Not a true map, but what the Railway Clearing House (RCH) called a “Railway Junction Diagram”. Note that while railway lines, stations and junctions are faithfully and accurately depicted, not a single other detail is shown. That’s because these diagrams were created to assist the RCH in its primary task – the equitable apportionment of fares and receipts when trains from one railway company used the track of another.
Obviously, if a train from one company used its own track for an entire journey, the company was entitled to the full fare or fee. However, if that train had to use the track of other companies on its trip, then those companies would be entitled to a portion of the fare, usually based on pro-rated mileage. Before nationalisation of rail in Great Britain, there were many, many competing railways – both large and small – all entangled in a complex web of wholly owned and shared track.

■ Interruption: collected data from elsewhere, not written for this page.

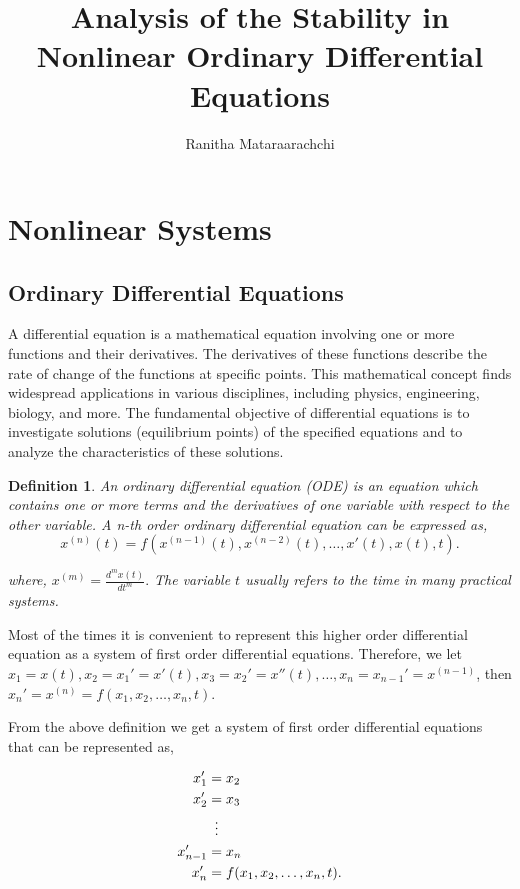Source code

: \documentclass{article}
\title{Analysis of the Stability in Nonlinear Ordinary Differential Equations}
\author{Ranitha Mataraarachchi}
\affil{Department of Engineering Mathematics, Faculty of Engineering, University of Peradeniya, Peradeniya, Sri Lanka.}
\newtheorem{definition}{Definition}
\begin{document}
\maketitle

\section{Nonlinear Systems}
\subsection{Ordinary Differential Equations}

A differential equation is a mathematical equation involving one or more functions and their derivatives. The derivatives of these functions describe the rate of change of the functions at specific points. This mathematical concept finds widespread applications in various disciplines, including physics, engineering, biology, and more. The fundamental objective of differential equations is to investigate solutions (equilibrium points) of the specified equations and to analyze the characteristics of these solutions.

\begin{definition}
    An ordinary differential equation (ODE) is an equation which contains one or more terms and the derivatives of one variable with respect to the other variable. A \emph{n-th order} ordinary differential equation can be expressed as,
\begin{equation}
    x^{(n)}(t)=f(x^{(n-1)}(t),x^{(n-2)}(t),\dots,x'(t),x(t),t).
\end{equation}

where, $x^{(m)}=\frac{d^mx(t)}{dt^m}.$ The variable $t$ usually refers to the time in many practical systems.
\end{definition}

Most of the times it is convenient to represent this higher order differential equation as a system of first order differential equations. Therefore, we let $x_1=x(t), x_2=x_1'=x'(t), x_3=x_2'=x''(t),\dots,x_n=x_{n-1}'=x^{(n-1)}$, then $x_n'=x^{(n)} = f(x_1,x_2,\dots,x_n,t).$

From the above definition we get a system of first order differential equations that can be represented as,

\begin{align*}
  x_1' &= x_2\\
  x_2' &= x_3\\
     &\mathrel{\makebox[\widthof{=}]{\vdots}} \\
  x_{n-1}' &= x_n\\
  x_{n}' &= f(x_1,x_2,\dots,x_n,t).
\end{align*}
\end{document}
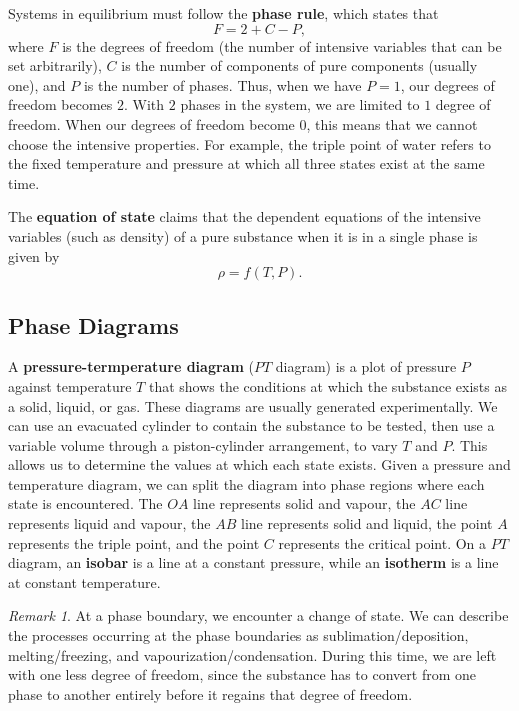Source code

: \documentclass[11pt]{article}
\theoremstyle{plain} %
\theoremstyle{definition}
\theoremstyle{example}
\theoremstyle{remark}
\newtheorem*{remark}{Remark}
\begin{document}
Systems in equilibrium must follow the \textbf{phase rule}, which states that 
$$F = 2+C-P,$$
where $F$ is the degrees of freedom (the number of intensive variables that can be set arbitrarily), $C$ is the number of components of pure components (usually one), and $P$ is the number of phases. Thus, when we have $P=1$, our degrees of freedom becomes $2$. With $2$ phases in the system, we are limited to $1$ degree of freedom. When our degrees of freedom become $0$, this means that we cannot choose the intensive properties. For example, the triple point of water refers to the fixed temperature and pressure at which all three states exist at the same time. 

The \textbf{equation of state} claims that the dependent equations of the intensive variables (such as density) of a pure substance when it is in a single phase is given by
$$\rho = f(T,P).$$

\subsection{Phase Diagrams}

A \textbf{pressure-termperature diagram} ($PT$ diagram) is a plot of pressure $P$ against temperature $T$ that shows the conditions at which the substance exists as a solid, liquid, or gas. These diagrams are usually generated experimentally. We can use an evacuated cylinder to contain the substance to be tested, then use a variable volume through a piston-cylinder arrangement, to vary $T$ and $P$. This allows us to determine the values at which each state exists. Given a pressure and temperature diagram, we can split the diagram into phase regions where each state is encountered. The $OA$ line represents solid and vapour, the $AC$ line represents liquid and vapour, the $AB$ line represents solid and liquid, the point $A$ represents the triple point, and the point $C$ represents the critical point. On a $PT$ diagram, an \textbf{isobar} is a line at a constant pressure, while an \textbf{isotherm} is a line at constant temperature. 

\begin{remark}
At a phase boundary, we encounter a change of state. We can describe the processes occurring at the phase boundaries as sublimation/deposition, melting/freezing, and vapourization/condensation. During this time, we are left with one less degree of freedom, since the substance has to convert from one phase to another entirely before it regains that degree of freedom. 
\end{remark}
\end{document}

The RCH was formed (and later enshrined by an Act of Parliament) to act as a broker between the railway companies to fairly settle any matters of trackage payment. Hence these highly accurate maps, with distances between stations and junctions marked prominently upon them to make computation of mileage easier. The measurements, by the way, are in miles and chains (a chain being 22 yards or 66 feet long: also the distance between the two sets of stumps on a cricket pitch). As befits the convoluted Imperial measurement system, the chain is also made up of 100 links or four rods, and there are 10 chains to a furlong, and 80 chains to a mile.
Via: aymerydelamaisonfort/Tumblr (no longer active)
Railway Clearing House map of Buckinghamshire, 1911. The green spur is the Brill Tramway, which became the end of the Metropolitan Line of the London Underground until its closure in 1932. The multicoloured line up to Verney Junction at the top was the other end of the Metropolitan; the red east-west line that it meets there was the Oxford to Cambridge route, known as the Varsity Line, which was shut in 1968. There are currently plans to reopen at least the western part of it, from Oxford to Bedford.